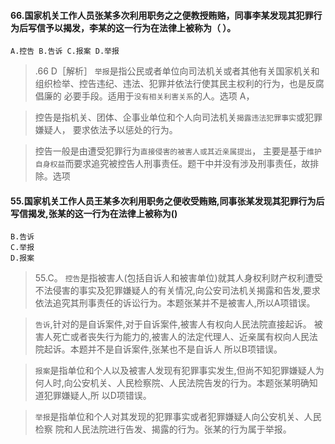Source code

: #### 66.国家机关工作人员张某多次利用职务之之便教授贿赂，同事李某发现其犯罪行为后写信予以揭发，李某的这一行为在法律上被称为（ ）。
    A.控告 B.告诉 C.报案 D.举报
>   .66 D［解析］ `举报`是指公民或者单位向司法机关或者其他有关国家机关和
    组织检举、控告违纪、违法、犯罪并依法行使其民主权利的行为，也是反腐倡廉的
    必要手段。适用于`没有相关利害关系`的人。选项 A，
    
>   控告是指机关、团体、企事业单位和个人向司法机关`揭露违法犯罪事实`或犯罪嫌疑人， 要求依法予以惩处的行为。
    
>   控告一般是由遭受犯罪行为`直接侵害的被害人或其近亲属提出`，
主要是基于`维护自身权益`而要求追究被控告人刑事责任。题干中并没有涉及刑事责任，故排除。选项


#### 55.国家机关工作人员王某多次利用职务之便收受贿赂,同事张某发现其犯罪行为后写信揭发,张某的这一行为在法律上被称为()
    B.告诉
    C.举报
    D.报案

>   55.C。
>   `控告`是指被害人(包括自诉人和被害单位)就其人身权利财产权利遭受不法侵害的事实及犯罪嫌疑人的有关情况,向公安司法机关揭露和告发,要求依法追究其刑事责任的诉讼行为。本题张某并不是被害人,所以A项错误。

>   `告诉`,针对的是自诉案件,对于自诉案件,被害人有权向人民法院直接起诉。
    被害人死亡或者丧失行为能力的,被害人的法定代理人、近亲属有权向人民法院起诉。本题并不是自诉案件,张某也不是自诉人
    所以B项错误。
    
>   `报案`是指单位和个人以及被害人发现有犯罪事实发生,但尚不知犯罪嫌疑人为何人时,向公安机关、人民检察院、人民法院告发的行为。本题张某明确知道犯罪嫌疑人,所
    以D项错误。
    
>   `举报`是指单位和个人对其发现的犯罪事实或者犯罪嫌疑人向公安机关、人民检察
    院和人民法院进行告发、揭露的行为。张某的行为属于举报。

- [EXERCISE]
Please leave the images out and retype the rest of the material exactly.

- [TASK OUTPUT]
Source code

: #### 66.国家机关工作人员张某多次利用职务之之便教授贿赂，同事李某发现其犯罪行为后写信予以揭发，李某的这一行为在法律上被称为（ ）。
    A.控告 B.告诉 C.报案 D.举报
>   .66 D［解析］ `举报`是指公民或者单位向司法机关或者其他有关国家机关和
    组织检举、控告违纪、违法、犯罪并依法行使其民主权利的行为，也是反腐倡廉的
    必要手段。适用于`没有相关利害关系`的人。选项 A，
    
>   控告是指机关、团体、企事业单位和个人向司法机关`揭露违法犯罪事实`或犯罪嫌疑人， 要求依法予以惩处的行为。
    
>   控告一般是由遭受犯罪行为`直接侵害的被害人或其近亲属提出`，
主要是基于`维护自身权益`而要求追究被控告人刑事责任。题干中并没有涉及刑事责任，故排除。选项


#### 55.国家机关工作人员王某多次利用职务之便收受贿赂,同事张某发现其犯罪行为后写信揭发,张某的这一行为在法律上被称为()
    B.告诉
    C.举报
    D.报案

>   55.C。
>   `控告`是指被害人(包括自诉人和被害单位)就其人身权利财产权利遭受不法侵害的事实及犯罪嫌疑人的有关情况,向公安司法机关揭露和告发,要求依法追究其刑事责任的诉讼行为。本题张某并不是被害人,所以A项错误。

>   `告诉`,针对的是自诉案件,对于自诉案件,被害人有权向人民法院直接起诉。
    被害人死亡或者丧失行为能力的,被害人的法定代理人、近亲属有权向人民法院起诉。本题并不是自诉案件,张某也不是自诉人
    所以B项错误。
    
>   `报案`是指单位和个人以及被害人发现有犯罪事实发生,但尚不知犯罪嫌疑人为何人时,向公安机关、人民检察院、人民法院告发的行为。本题张某明确知道犯罪嫌疑人,所
    以D项错误。
    
>   `举报`是指单位和个人对其发现的犯罪事实或者犯罪嫌疑人向公安机关、人民检察
    院和人民法院进行告发、揭露的行为。张某的行为属于举报。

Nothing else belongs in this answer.